RECORDS SUPPLIED:
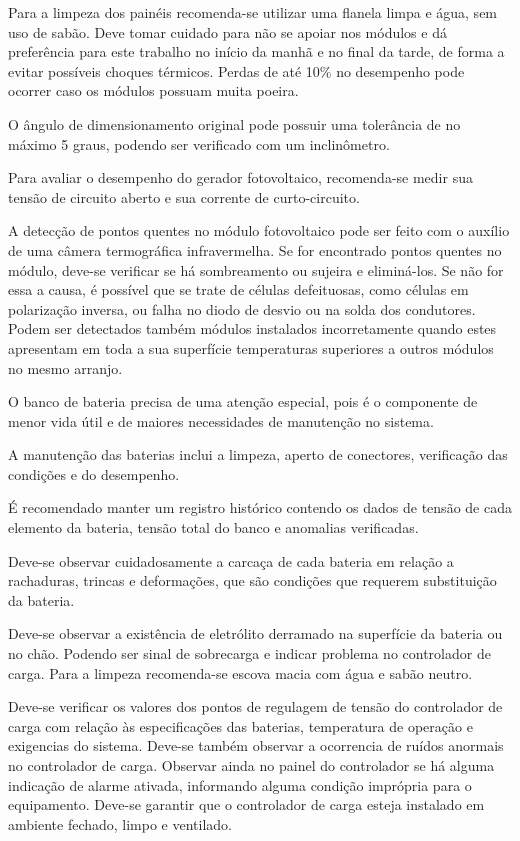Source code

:Para a limpeza dos painéis recomenda-se utilizar uma flanela limpa e água, sem uso de sabão. Deve tomar cuidado para não se apoiar nos módulos e dá preferência para este trabalho no início da manhã e no final da tarde, de forma a evitar possíveis choques térmicos. Perdas de até 10\% no desempenho pode ocorrer caso os módulos possuam muita poeira.

O ângulo de dimensionamento original pode possuir uma tolerância de no máximo 5 graus, podendo ser verificado com um inclinômetro.

Para avaliar o desempenho do gerador fotovoltaico, recomenda-se medir sua tensão de circuito aberto e sua corrente de curto-circuito.

A detecção de pontos quentes no módulo fotovoltaico pode ser feito com o auxílio de uma câmera termográfica infravermelha. Se for encontrado pontos quentes no módulo, deve-se verificar se há sombreamento ou sujeira e eliminá-los. Se não for essa a causa, é possível que se trate de células defeituosas, como células em polarização inversa, ou falha no diodo de desvio ou na solda dos condutores. Podem ser detectados também módulos instalados incorretamente quando estes apresentam em toda a sua superfície temperaturas superiores a outros módulos no mesmo arranjo.

O banco de bateria precisa de uma atenção especial, pois é o componente de menor vida útil e de maiores necessidades de manutenção no sistema. 

A manutenção das baterias inclui a limpeza, aperto de conectores, verificação das condições e do desempenho.

É recomendado manter um registro histórico contendo os dados de tensão de cada elemento da bateria, tensão total do banco e anomalias verificadas.

Deve-se observar cuidadosamente a carcaça de cada bateria em relação a rachaduras, trincas e deformações, que são condições que requerem substituição da bateria. 

Deve-se observar a existência de eletrólito derramado na superfície da bateria ou no chão. Podendo ser sinal de sobrecarga e indicar problema no controlador de carga. Para a limpeza recomenda-se escova macia com água e sabão neutro.

Deve-se verificar os valores dos pontos de regulagem de tensão do controlador de carga com relação às especificações das baterias, temperatura de operação e exigencias do sistema. Deve-se  também observar a ocorrencia de ruídos anormais no controlador de carga. Observar ainda no painel do controlador se há alguma indicação de alarme ativada, informando alguma condição imprópria para o equipamento. Deve-se garantir que o controlador de carga esteja instalado em ambiente fechado, limpo e ventilado.

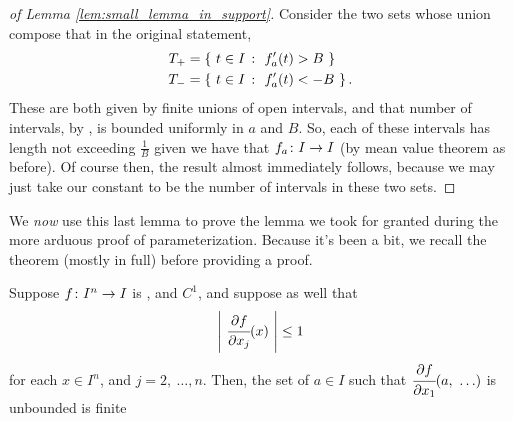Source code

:   \begin{proof}[of Lemma \ref{lem:small_lemma_in_support}]
    Consider the two sets whose union compose that in the original statement,
      \begin{align*}
        T_{+} &= \left\{ \ t \in I \ \colon \ \pri{f_a}(t) > B \ \right\} \\
        T_{-} &= \left\{ \ t \in I \ \colon \ \pri{f_a}(t) < -B \ \right\}.
      \end{align*}
    These are both given by finite unions of open intervals, and that number of intervals, by \om, is bounded uniformly in $a$ and $B$. So, each of these intervals has length not exceeding $\frac{1}{B}$ given we have that $f_a \colon I \to I$ (by mean value theorem as before). Of course then, the result almost immediately follows, because we may just take our constant to be the number of intervals in these two sets.
  \end{proof}

We \emph{now} use this last lemma to prove the lemma we took for granted during the more arduous proof of parameterization. Because it's been a bit, we recall the theorem (mostly in full) before providing a proof.

  \begin{lemma}
    Suppose $f \colon I^n \to I$ is , and $C^1$, and suppose as well that
    \begin{align*}
      \left\vert \  \cfrac{\partial f}{\partial x_j}(x)  \ \right\vert \leq 1
    \end{align*}
    for each $x \in I^n$, and $j = 2, \ \hdots, n$. Then, the set of $a \in I$ such that $\cfrac{\partial f}{\partial x_1}(a, \ \hdots)$ is unbounded is finite
  \end{lemma}

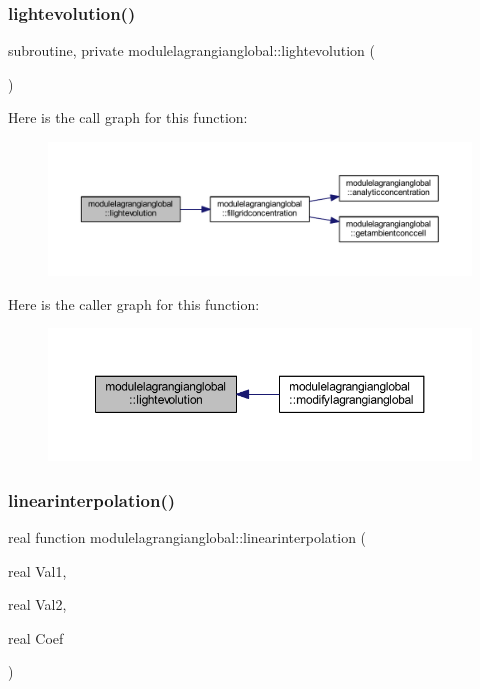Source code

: \subsubsection{\texorpdfstring{lightevolution()}{lightevolution()}}
{\footnotesize\ttfamily subroutine, private modulelagrangianglobal\+::lightevolution (\begin{DoxyParamCaption}{ }\end{DoxyParamCaption})\hspace{0.3cm}{\ttfamily [private]}}

Here is the call graph for this function\+:\nopagebreak
\begin{figure}[H]
\begin{center}
\leavevmode
\includegraphics[width=350pt]{namespacemodulelagrangianglobal_a4cefc1989887113dc6c716f228c4772f_cgraph}
\end{center}
\end{figure}
Here is the caller graph for this function\+:\nopagebreak
\begin{figure}[H]
\begin{center}
\leavevmode
\includegraphics[width=350pt]{namespacemodulelagrangianglobal_a4cefc1989887113dc6c716f228c4772f_icgraph}
\end{center}
\end{figure}
\mbox{\label{namespacemodulelagrangianglobal_a0ac32542f936be812fbc775e622588ce}} 
\subsubsection{\texorpdfstring{linearinterpolation()}{linearinterpolation()}}
{\footnotesize\ttfamily real function modulelagrangianglobal\+::linearinterpolation (\begin{DoxyParamCaption}\item[{real}]{Val1,  }\item[{real}]{Val2,  }\item[{real}]{Coef }\end{DoxyParamCaption})\hspace{0.3cm}{\ttfamily [private]}}

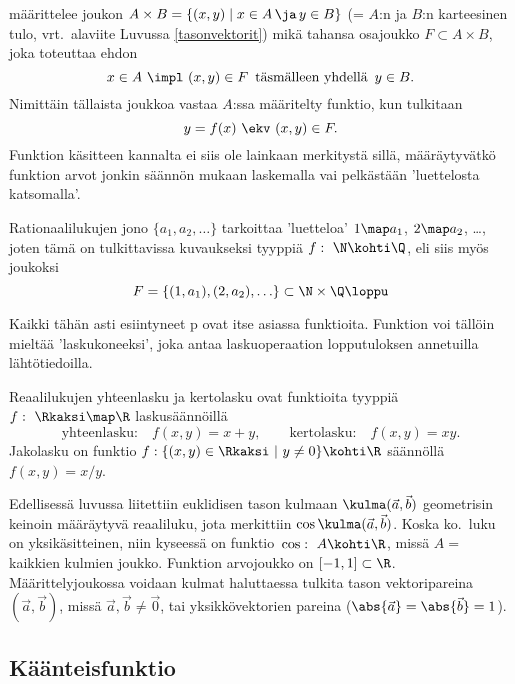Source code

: määrittelee joukon $A \times B = \{(x,y) \mid x \in A\, \ja\, y \in B\}$ (= $A$:n ja $B$:n
karteesinen tulo, vrt.\ alaviite Luvussa \ref{tasonvektorit}) mikä tahansa osajoukko
$F \subset A \times B$, joka toteuttaa ehdon
\[
x \in A \ \impl \ (x,y) \in F\,\ \text{täsmälleen yhdellä}\,\ y \in B.
\]
Nimittäin tällaista joukkoa vastaa $A$:ssa määritelty funktio, kun tulkitaan
\[
y=f(x)\ \ekv\ (x,y) \in F.
\]
Funktion käsitteen kannalta ei siis ole lainkaan merkitystä sillä, määräytyvätkö funktion arvot
jonkin säännön mukaan laskemalla vai pelkästään 'luettelosta katsomalla'. 
\begin{Exa} Rationaalilukujen jono $\{a_1, a_2, \ldots\}$ tarkoittaa 'luetteloa' $1 \map a_1$, 
$2 \map a_2$, \ldots, joten tämä on tulkittavissa kuvaukseksi tyyppiä $f: \ \N \kohti \Q$, eli 
siis myös joukoksi
\[
F= \{ (1,a_1), (2,a_2),\ldots \} \subset \N \times \Q \loppu
\]
\end{Exa}
Kaikki tähän asti esiintyneet p ovat itse asiassa funktioita. 
Funktion voi tällöin mieltää 'laskukoneeksi', joka antaa laskuoperaation lopputuloksen
annetuilla lähtötiedoilla.
\begin{Exa}
Reaalilukujen yhteenlasku ja kertolasku ovat funktioita tyyppiä $f:\ \Rkaksi \map \R$ 
laskusäännöillä
\[
\text{yhteenlasku:} \quad f(x,y)=x+y, \qquad \text{kertolasku:} \quad f(x,y)=xy.
\]
Jakolasku on funktio $f: \{(x,y) \in \Rkaksi \ | \ y \neq 0 \} \kohti \R$ säännöllä
$f(x,y)=x/y$. \loppu
\end{Exa}
\begin{Exa} \label{skalaaritulo funktiona} Edellisessä luvussa liitettiin euklidisen tason
kulmaan $\kulma(\vec a,\vec b)$ geometrisin keinoin määräytyvä reaaliluku, jota merkittiin 
$\cos\kulma(\vec a,\vec b)$. Koska ko.\ luku on yksikäsitteinen, niin kyseessä on funktio 
$\,\cos:\ A \kohti \R$, missä $A=$ kaikkien kulmien joukko. Funktion arvojoukko on 
$[-1,1]\subset\R$. Määrittelyjoukossa voidaan kulmat haluttaessa tulkita tason vektoripareina
$(\vec a,\vec b)$, missä $\vec a,\vec b \neq \vec 0$, tai yksikkövektorien pareina 
($\abs{\vec a}=\abs{\vec b}=1$).  \loppu
\end{Exa}

\subsection{Käänteisfunktio}

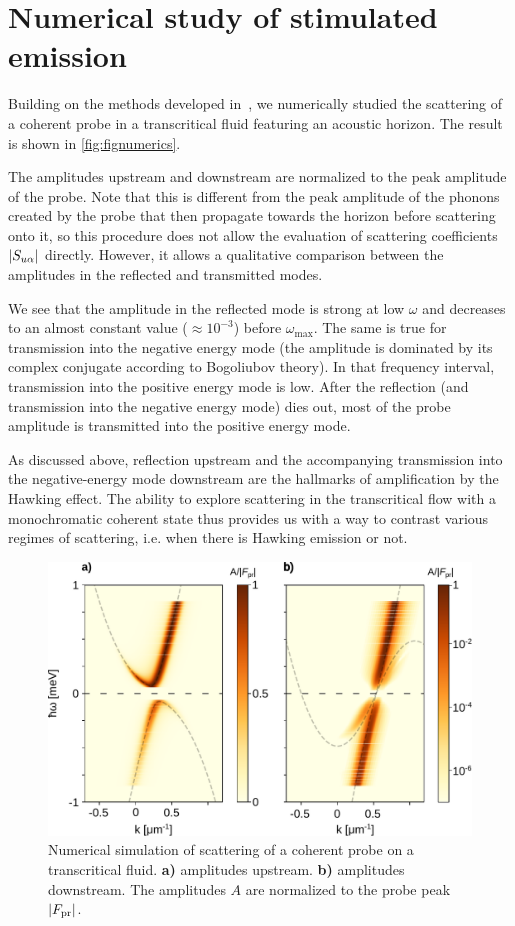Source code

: \section{Numerical study of stimulated emission}
Building on the methods developed in~\cite{jacquet_quantum_2023}, we numerically studied the scattering of a coherent probe in a transcritical fluid featuring an acoustic horizon.
The result is shown in \autoref{fig:fignumerics}.

The amplitudes upstream and downstream are normalized to the peak amplitude of the probe.
Note that this is different from the peak amplitude of the phonons created by the probe that then propagate towards the horizon before scattering onto it, so this procedure does not allow the evaluation of scattering coefficients $\abs{S_{u\alpha}}$ directly.
However, it allows a qualitative comparison between the amplitudes in the reflected and transmitted modes.

We see that the amplitude in the reflected mode is strong at low $\omega$ and decreases to an almost constant value ($\approx 10^{-3}$) before $\omega_\mathrm{max}$.
The same is true for transmission into the negative energy mode (the amplitude is dominated by its complex conjugate according to Bogoliubov theory).
In that frequency interval, transmission into the positive energy mode is low.
After the reflection (and transmission into the negative energy mode) dies out, most of the probe amplitude is transmitted into the positive energy mode.

As discussed above, reflection upstream and the accompanying transmission into the negative-energy mode downstream are the hallmarks of amplification by the Hawking effect.
The ability to explore scattering in the transcritical flow with a monochromatic coherent state thus provides us with a way to contrast various regimes of scattering, i.e. when there is Hawking emission or not.

\begin{figure}
    \centering
    \includegraphics[width=0.75\linewidth]{chap_AG_theory/fig/fignumerics.pdf}
    \caption{Numerical simulation of scattering of a coherent probe on a transcritical fluid. \textbf{a)} amplitudes upstream. \textbf{b)} amplitudes downstream. The amplitudes $A$ are normalized to the probe peak $\abs{F_\mathrm{pr}}$.}
    \label{fig:fignumerics}
\end{figure}

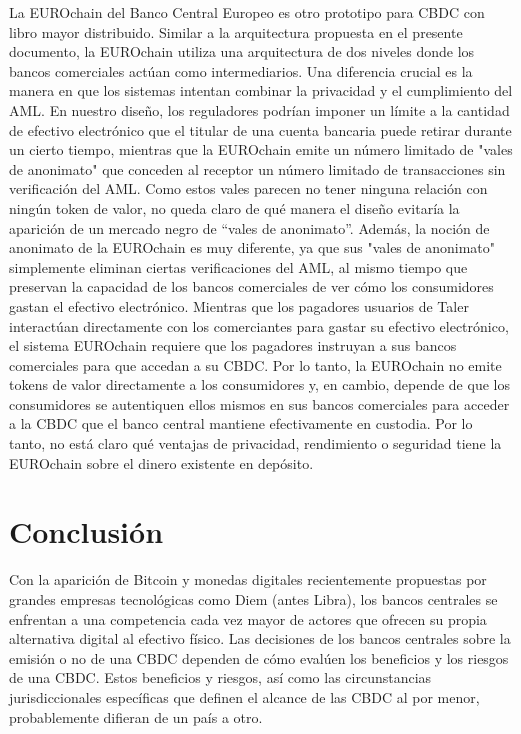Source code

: \documentclass[10pt,spanish]{article}
\begin{document}
La EUROchain del Banco Central Europeo\cite[véase][]{ECB} es otro
prototipo para CBDC con libro mayor distribuido. Similar a la
arquitectura propuesta en el presente documento, la EUROchain utiliza
una arquitectura de dos niveles donde los bancos comerciales actúan como
intermediarios. Una diferencia crucial es la manera en que los sistemas
intentan combinar la privacidad y el cumplimiento del AML. En nuestro
diseño, los reguladores podrían imponer un límite a la cantidad de
efectivo electrónico que el titular de una cuenta bancaria puede retirar
durante un cierto tiempo, mientras que la EUROchain emite un número
limitado de "vales de anonimato" que conceden al receptor un número
limitado de transacciones sin verificación del AML. Como estos vales
parecen no tener ninguna relación con ningún token de valor, no queda
claro de qué manera el diseño evitaría la aparición de un mercado negro
de ``vales de anonimato''. Además, la noción de anonimato de la
EUROchain es muy diferente, ya que sus "vales de anonimato" simplemente
eliminan ciertas verificaciones del AML, al mismo tiempo que preservan
la capacidad de los bancos comerciales de ver cómo los consumidores
gastan el efectivo electrónico. Mientras que los pagadores usuarios de
Taler interactúan directamente con los comerciantes para gastar su
efectivo electrónico, el sistema EUROchain requiere que los pagadores
instruyan a sus bancos comerciales para que accedan a su CBDC. Por lo
tanto, la EUROchain no emite tokens de valor directamente a los
consumidores y, en cambio, depende de que los consumidores se
autentiquen ellos mismos en sus bancos comerciales para acceder a la
CBDC que el banco central mantiene efectivamente en custodia. Por lo
tanto, no está claro qué ventajas de privacidad, rendimiento o seguridad
tiene la EUROchain sobre el dinero existente en depósito.

\hypertarget{conclusiuxf3n}{%
\section{Conclusión}
\label{7.-conclusiuxf3n}}

Con la aparición de Bitcoin y monedas digitales recientemente propuestas
por grandes empresas tecnológicas como Diem (antes Libra), los bancos
centrales se enfrentan a una competencia cada vez mayor de actores que
ofrecen su propia alternativa digital al efectivo físico. Las decisiones
de los bancos centrales sobre la emisión o no de una CBDC dependen de
cómo evalúen los beneficios y los riesgos de una CBDC. Estos beneficios
y riesgos, así como las circunstancias jurisdiccionales específicas que
definen el alcance de las CBDC al por menor, probablemente difieran de
un país a otro.
\end{document}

WHAT IS EXPECTED:
The images in the entries above should be left out; please reproduce exactly the lines from the first through the one containing "possuam muita poeira.".

WRITTEN RESPONSE:
Source code

:Para a limpeza dos painéis recomenda-se utilizar uma flanela limpa e água, sem uso de sabão. Deve tomar cuidado para não se apoiar nos módulos e dá preferência para este trabalho no início da manhã e no final da tarde, de forma a evitar possíveis choques térmicos. Perdas de até 10\% no desempenho pode ocorrer caso os módulos possuam muita poeira.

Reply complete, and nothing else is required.